Wednesday, October 26, 2016

It's about control

Last night Mistress totally mindfucked me.  After we got into bed and were saying goodnight to each other, she mentioned yesterday's blog post.  I am paraphrasing here.  "Tomorrow or Thursday you will be locked in the cage in the basement"  I was stunned.  I didn't know what to say.  I asked her what that meant as I was thinking I would be locked in the cage all day while I worked.  She said "based on your blog post today, you seem to be egging me on to lock you in the cage".  "You seem to think I don't have it in me".  She went on to tell me that I will be locked up from around 7-9pm.  I won't have my phone.  She will make sure I am wearing something humiliating and/or something uncomfortable.  She also told me I will be locked in chastity as we both had a chuckle about what I would do to my cock if I had access to it.  She added that if there was one bit of negativity I would be sleeping in the extra bedroom for a week.  I like that instead of pulling back the D/s dynamic if I was pissy that she was going to double down on it.  I had an instant hard on.  Mistress told me to go to bed and she left me like that.

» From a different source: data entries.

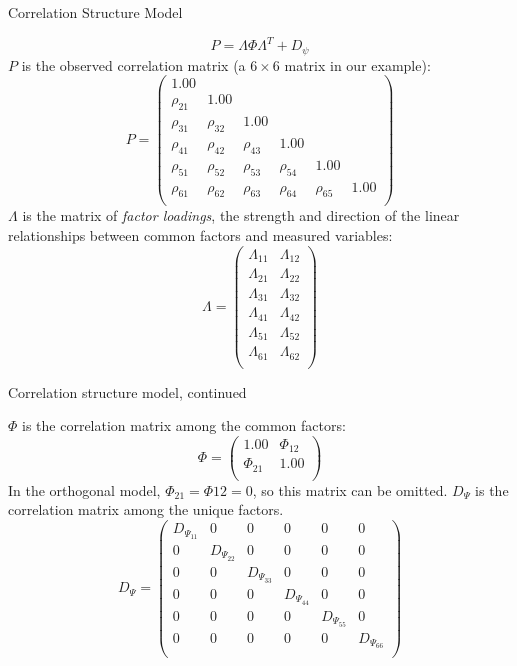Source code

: \documentclass[10pt,ignorenonframetext,]{beamer}
\begin{document}
\begin{frame}{Correlation Structure Model}

\[
P = \Lambda \Phi \Lambda^T + D_\psi
\] \(P\) is the observed correlation matrix (a \(6 \times 6\) matrix in
our example): \[
P = \begin{pmatrix}
1.00 \\
\rho_{21} & 1.00 \\
\rho_{31} & \rho_{32} & 1.00 \\
\rho_{41} & \rho_{42} & \rho_{43} & 1.00 \\
\rho_{51} & \rho_{52} & \rho_{53} & \rho_{54} & 1.00 \\
\rho_{61} & \rho_{62} & \rho_{63} & \rho_{64} & \rho_{65} & 1.00 \\
\end{pmatrix}
\] \(\Lambda\) is the matrix of \emph{factor loadings}, the strength and
direction of the linear relationships between common factors and
measured variables: \[
\Lambda = \begin{pmatrix}
\Lambda_{11} & \Lambda_{12} \\
\Lambda_{21} & \Lambda_{22} \\
\Lambda_{31} & \Lambda_{32} \\
\Lambda_{41} & \Lambda_{42} \\
\Lambda_{51} & \Lambda_{52} \\
\Lambda_{61} & \Lambda_{62} \\
\end{pmatrix}
\]

\end{frame}

\begin{frame}{Correlation structure model, continued}

\(\Phi\) is the correlation matrix among the common factors: \[
\Phi = \begin{pmatrix}
1.00 & \Phi_{12}\\
\Phi_{21} & 1.00 \\
\end{pmatrix}
\] In the orthogonal model, \(\Phi_{21} = \Phi{12} = 0\), so this matrix
can be omitted. \(D_\Psi\) is the correlation matrix among the unique
factors. \[
D_\Psi = \begin{pmatrix}
D_{\Psi_{11}} & 0 & 0 & 0 & 0 & 0 \\
0 & D_{\Psi_{22}} & 0 & 0 & 0 & 0\\
0 & 0 & D_{\Psi_{33}} & 0 & 0 & 0 \\
0 & 0 & 0 & D_{\Psi_{44}} & 0 & 0 \\
0 & 0 & 0 & 0 & D_{\Psi_{55}} & 0 \\
0 & 0 & 0 & 0 & 0 & D_{\Psi_{66}} \\
\end{pmatrix}
\]

\end{frame}
\end{document}
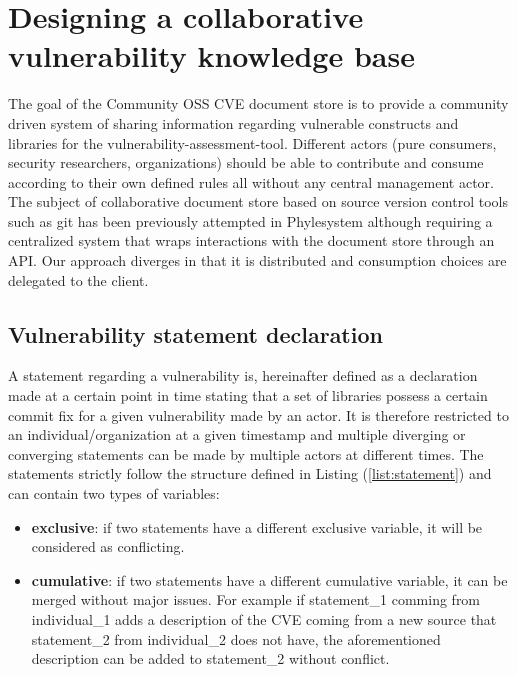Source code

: \documentclass[11pt]{article}
\begin{document}
\section{Designing a collaborative vulnerability knowledge base} \label{sec:vulnkb}

\hspace{5mm} The goal of the Community OSS CVE document store is to provide a community driven system of sharing information regarding vulnerable constructs and libraries for the vulnerability-assessment-tool. Different actors (pure consumers, security researchers, organizations) should be able to contribute and consume according to their own defined rules all without any central management actor. The subject of collaborative document store based on source version control tools such as git has been previously attempted in Phylesystem \cite{10.1093/bioinformatics/btv276} although requiring a centralized system that wraps interactions with the document store through an API. Our approach diverges in that it is distributed and consumption choices are delegated to the client.  

\subsection{Vulnerability statement declaration}

A statement regarding a vulnerability is, hereinafter defined as a declaration made at a certain point in time stating that a set of libraries possess a certain commit fix for a given vulnerability made by an actor. It is therefore restricted to an individual/organization at a given timestamp and multiple diverging or converging statements can be made by multiple actors at different times. The statements strictly follow the structure defined in Listing (\ref{list:statement}) and can contain two types of variables:
\begin{itemize}
    \item \textbf{exclusive}: if two statements have a different exclusive variable, it will be considered as conflicting.
    \item \textbf{cumulative}: if two statements have a different cumulative variable, it can be merged without major issues. For example if statement\_1 comming from individual\_1 adds a description of the CVE coming from a new source that statement\_2 from individual\_2 does not have, the aforementioned description can be added to statement\_2 without conflict.
\end{itemize}
\end{document}
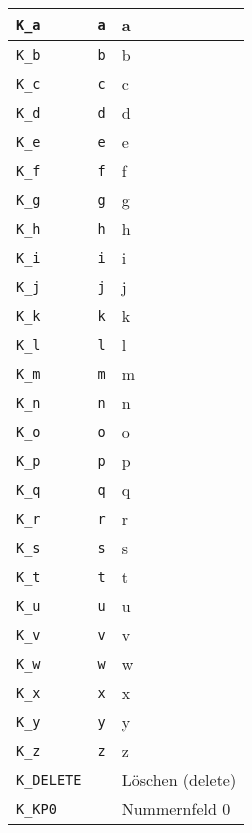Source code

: \begin{longtable}{lll}
\texttt{K\_a}            &  \verb+a+     &  a\\ \hline
\texttt{K\_b}            &  \verb+b+     &  b\\ \hline
\texttt{K\_c}            &  \verb+c+     &  c\\ \hline
\texttt{K\_d}            &  \verb+d+     &  d\\ \hline
\texttt{K\_e}            &  \verb+e+     &  e\\ \hline
\texttt{K\_f}            &  \verb+f+     &  f\\ \hline
\texttt{K\_g}            &  \verb+g+     &  g\\ \hline
\texttt{K\_h}            &  \verb+h+     &  h\\ \hline
\texttt{K\_i}            &  \verb+i+     &  i\\ \hline
\texttt{K\_j}            &  \verb+j+     &  j\\ \hline
\texttt{K\_k}            &  \verb+k+     &  k\\ \hline
\texttt{K\_l}            &  \verb+l+     &  l\\ \hline
\texttt{K\_m}            &  \verb+m+     &  m\\ \hline
\texttt{K\_n}            &  \verb+n+     &  n\\ \hline
\texttt{K\_o}            &  \verb+o+     &  o\\ \hline
\texttt{K\_p}            &  \verb+p+     &  p\\ \hline
\texttt{K\_q}            &  \verb+q+     &  q\\ \hline
\texttt{K\_r}            &  \verb+r+     &  r\\ \hline
\texttt{K\_s}            &  \verb+s+     &  s\\ \hline
\texttt{K\_t}            &  \verb+t+     &  t\\ \hline
\texttt{K\_u}            &  \verb+u+     &  u\\ \hline
\texttt{K\_v}            &  \verb+v+     &  v\\ \hline
\texttt{K\_w}            &  \verb+w+     &  w\\ \hline
\texttt{K\_x}            &  \verb+x+     &  x\\ \hline
\texttt{K\_y}            &  \verb+y+     &  y\\ \hline
\texttt{K\_z}            &  \verb+z+     &  z\\ \hline
\texttt{K\_DELETE}       &  \verb+ +     &  Löschen (delete)\\ \hline
\texttt{K\_KP0}          &  \verb+ +     &  Nummernfeld 0\\ \hline

\end{longtable}
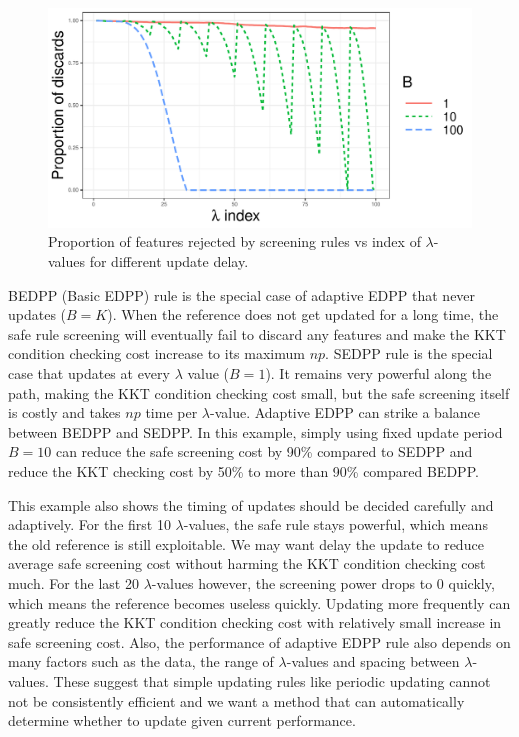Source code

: \begin{figure}[H]
    \centering
    \includegraphics[scale = 0.6]{plots/batchsizes.pdf}    \caption{Proportion of features rejected by screening rules vs index of $\lambda$-values for different update delay.}
    \label{fig:3.4.1}
\end{figure}

BEDPP (Basic EDPP) rule is the special case of adaptive EDPP that never updates ($B=K$). When the reference does not get updated for a long time, the safe rule screening will eventually fail to discard any features and make the KKT condition checking cost increase to its maximum $np$. SEDPP rule is the special case that updates at every $\lambda$ value ($B=1$). It remains very powerful along the path, making the KKT condition checking cost small, but the safe screening itself is costly and takes $np$ time per $\lambda$-value. Adaptive EDPP can strike a balance between BEDPP and SEDPP. In this example, simply using fixed update period $B=10$ can reduce the safe screening cost by 90\% compared to SEDPP and reduce the KKT checking cost by 50\% to more than 90\% compared BEDPP.

This example also shows the timing of updates should be decided carefully and adaptively. For the first 10 $\lambda$-values, the safe rule stays powerful, which means the old reference is still exploitable. We may want delay the update to reduce average safe screening cost without harming the KKT condition checking cost much. For the last 20 $\lambda$-values however, the screening power drops to 0 quickly, which means the reference becomes useless quickly. Updating more frequently can greatly reduce the KKT condition checking cost with relatively small increase in safe screening cost. Also, the performance of adaptive EDPP rule also depends on many factors such as the data, the range of $\lambda$-values and spacing between $\lambda$-values. These suggest that simple updating rules like periodic updating cannot not be consistently efficient and we want a method that can automatically determine whether to update given current performance.

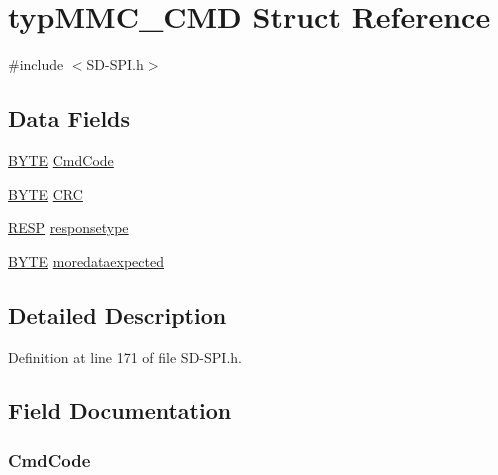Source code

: \hypertarget{structtyp_m_m_c___c_m_d}{}\section{typ\+M\+M\+C\+\_\+\+C\+M\+D Struct Reference}
\label{structtyp_m_m_c___c_m_d}


{\ttfamily \#include $<$S\+D-\/\+S\+P\+I.\+h$>$}

\subsection*{Data Fields}
\begin{DoxyCompactItemize}
\item 
\hyperlink{_generic_type_defs_8h_a4ae1dab0fb4b072a66584546209e7d58}{B\+Y\+T\+E} \hyperlink{structtyp_m_m_c___c_m_d_a9d162c5a428bdd07d9331d2a325705db}{Cmd\+Code}
\item 
\hyperlink{_generic_type_defs_8h_a4ae1dab0fb4b072a66584546209e7d58}{B\+Y\+T\+E} \hyperlink{structtyp_m_m_c___c_m_d_a6fec08b802532658479eb321c4e3aaa0}{C\+R\+C}
\item 
\hyperlink{_s_d-_s_p_i_8h_a69658e0ba42c5888b733c1ef68ae5187}{R\+E\+S\+P} \hyperlink{structtyp_m_m_c___c_m_d_ad3dbb1af1d33fef7cbfdf40aa12e625c}{responsetype}
\item 
\hyperlink{_generic_type_defs_8h_a4ae1dab0fb4b072a66584546209e7d58}{B\+Y\+T\+E} \hyperlink{structtyp_m_m_c___c_m_d_ae3b3fb112797077e7a5dc6d7802a0f46}{moredataexpected}
\end{DoxyCompactItemize}


\subsection{Detailed Description}


Definition at line 171 of file S\+D-\/\+S\+P\+I.\+h.



\subsection{Field Documentation}
\hypertarget{structtyp_m_m_c___c_m_d_a9d162c5a428bdd07d9331d2a325705db}{}
\subsubsection[{Cmd\+Code}]{ Cmd\+Code}\label{structtyp_m_m_c___c_m_d_a9d162c5a428bdd07d9331d2a325705db}


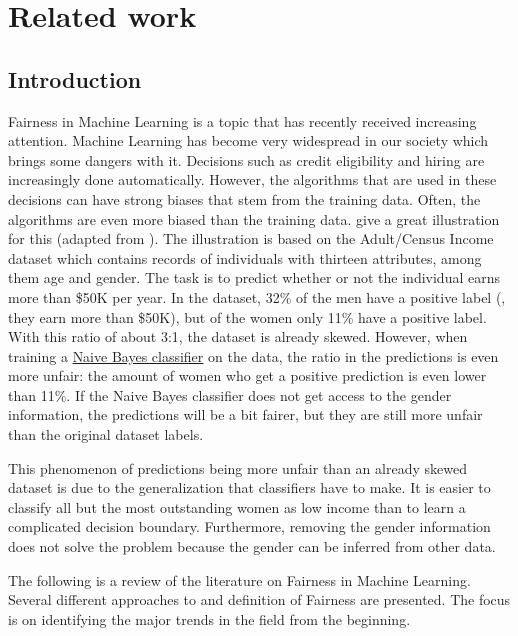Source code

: \chapter{Related work}\label{ch:related-work}
\section{Introduction}\label{introduction}
Fairness in Machine Learning is a topic that has recently received increasing attention.
Machine Learning has become very widespread in our society
which brings some dangers with it.
Decisions such as credit eligibility and hiring are increasingly done automatically.
However, the algorithms that are used in these decisions can have strong biases
that stem from the training data.
Often, the algorithms are even more biased than the training data.
\citet{kamishima2011fairness} give a great illustration for this
(adapted from \citet{calders2010three}).
The illustration is based on the Adult/Census Income dataset \citep{kohavi1996scaling}
which contains records of individuals with thirteen attributes, among them age and gender.
The task is to predict whether or not the individual earns more than \$50K per year.
In the dataset, 32\% of the men have a positive label (\ie, they earn more than \$50K),
but of the women only 11\% have a positive label.
With this ratio of about 3:1, the dataset is already skewed.
However, when training a \href{https://en.wikipedia.org/wiki/Naive_Bayes_classifier}{Naive Bayes classifier} on the data,
the ratio in the predictions is even more unfair:
the amount of women who get a positive prediction is even lower than 11\%.
If the Naive Bayes classifier does not get access to the gender information,
the predictions will be a bit fairer,
but they are still more unfair than the original dataset labels.

This phenomenon of predictions being more unfair than an already skewed dataset
is due to the generalization that classifiers have to make.
It is easier to classify all but the most outstanding women as low income
than to learn a complicated decision boundary.
Furthermore, removing the gender information does not solve the problem
because the gender can be inferred from other data.

The following is a review of the literature on Fairness in Machine Learning.
Several different approaches to and definition of Fairness are presented.
The focus is on identifying the major trends in the field from the beginning.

My head was spinning.  Her saying that just before bed was such a mind fuck  Then I started to question myself.  What kind of guy gets so turned on about being locked in a cage?  A cage I know will be brutally boring.  Then it hit me.  It's not the cage.  The cage is just a tool.  It's the loss of control.  Then I realized that every little thing I fantasize about is about control.  Whether it's bondage, chastity, a collar locked around my neck, women's clothes, humiliation, shaving, nail polish, butt plugs, cum eating, beatings, breath-play, serving my Mistress, chores and even cages, those are just tools for what I really crave, loss of control.  As I thought more about it, asking her to be meaner is just me asking to have more control taken away from me.  It even seems less mean to me when I look at it this way.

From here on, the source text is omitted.